Your task -
Among the lines below, copy exactly those from the one with "Y comparando los" through the one with "Por lo tanto, Ambos", counting both ends.

Source texts of formatted documents

·····

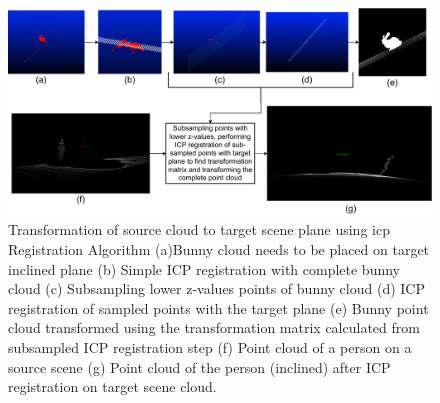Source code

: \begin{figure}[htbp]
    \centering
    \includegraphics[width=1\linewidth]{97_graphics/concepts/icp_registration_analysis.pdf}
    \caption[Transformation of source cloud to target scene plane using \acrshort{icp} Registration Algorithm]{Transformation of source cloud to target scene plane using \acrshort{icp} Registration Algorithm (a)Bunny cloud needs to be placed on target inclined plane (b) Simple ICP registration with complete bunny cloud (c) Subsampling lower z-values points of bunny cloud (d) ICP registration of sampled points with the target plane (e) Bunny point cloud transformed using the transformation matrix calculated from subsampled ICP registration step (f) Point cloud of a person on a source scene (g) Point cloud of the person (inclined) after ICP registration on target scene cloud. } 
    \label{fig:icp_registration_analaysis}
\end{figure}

·····

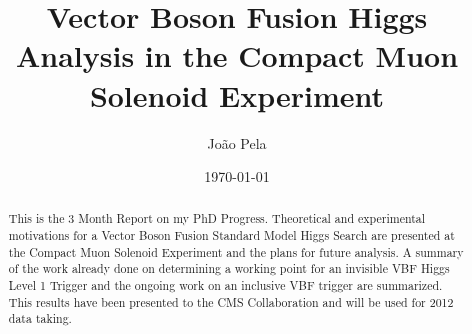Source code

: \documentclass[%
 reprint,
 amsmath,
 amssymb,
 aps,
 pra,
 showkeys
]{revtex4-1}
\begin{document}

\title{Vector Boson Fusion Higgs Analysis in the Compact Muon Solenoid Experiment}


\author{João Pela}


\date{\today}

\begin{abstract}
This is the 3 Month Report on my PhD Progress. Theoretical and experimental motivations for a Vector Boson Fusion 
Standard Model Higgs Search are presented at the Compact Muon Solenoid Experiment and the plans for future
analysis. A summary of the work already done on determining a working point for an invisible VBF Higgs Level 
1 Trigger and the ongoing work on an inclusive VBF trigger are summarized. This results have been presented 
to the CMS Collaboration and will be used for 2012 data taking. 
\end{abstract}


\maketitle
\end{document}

·····

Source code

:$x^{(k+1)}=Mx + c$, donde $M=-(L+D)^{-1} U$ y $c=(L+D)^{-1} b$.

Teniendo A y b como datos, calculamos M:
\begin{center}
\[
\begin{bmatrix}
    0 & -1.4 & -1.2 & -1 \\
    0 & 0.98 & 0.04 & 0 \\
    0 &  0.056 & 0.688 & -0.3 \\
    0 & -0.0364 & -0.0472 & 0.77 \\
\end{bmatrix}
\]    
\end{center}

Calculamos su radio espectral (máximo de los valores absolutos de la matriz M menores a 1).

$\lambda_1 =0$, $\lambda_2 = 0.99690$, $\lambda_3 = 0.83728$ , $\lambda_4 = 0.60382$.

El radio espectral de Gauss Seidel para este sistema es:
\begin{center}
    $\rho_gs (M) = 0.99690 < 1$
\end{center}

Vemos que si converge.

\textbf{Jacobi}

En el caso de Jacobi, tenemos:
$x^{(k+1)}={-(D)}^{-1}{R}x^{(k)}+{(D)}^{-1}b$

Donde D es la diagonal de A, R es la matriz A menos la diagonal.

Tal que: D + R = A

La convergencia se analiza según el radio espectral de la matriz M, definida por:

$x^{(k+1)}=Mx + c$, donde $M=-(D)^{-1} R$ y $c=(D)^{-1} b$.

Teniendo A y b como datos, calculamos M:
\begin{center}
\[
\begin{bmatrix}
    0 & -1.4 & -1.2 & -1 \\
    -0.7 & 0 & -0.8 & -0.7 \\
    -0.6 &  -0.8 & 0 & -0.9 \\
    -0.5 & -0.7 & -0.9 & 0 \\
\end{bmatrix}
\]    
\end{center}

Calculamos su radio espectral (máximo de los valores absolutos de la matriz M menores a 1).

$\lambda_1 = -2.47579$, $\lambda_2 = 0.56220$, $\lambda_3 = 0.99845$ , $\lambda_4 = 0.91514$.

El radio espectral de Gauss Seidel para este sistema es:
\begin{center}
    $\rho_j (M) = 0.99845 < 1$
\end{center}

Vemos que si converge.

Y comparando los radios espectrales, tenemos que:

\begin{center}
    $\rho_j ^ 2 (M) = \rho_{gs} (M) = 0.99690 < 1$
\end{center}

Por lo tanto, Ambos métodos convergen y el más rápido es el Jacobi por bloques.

·····

Your solution -
Y comparando los radios espectrales, tenemos que:

\begin{center}
    $\rho_j ^ 2 (M) = \rho_{gs} (M) = 0.99690 < 1$
\end{center}

Por lo tanto, Ambos métodos convergen y el más rápido es el Jacobi por bloques.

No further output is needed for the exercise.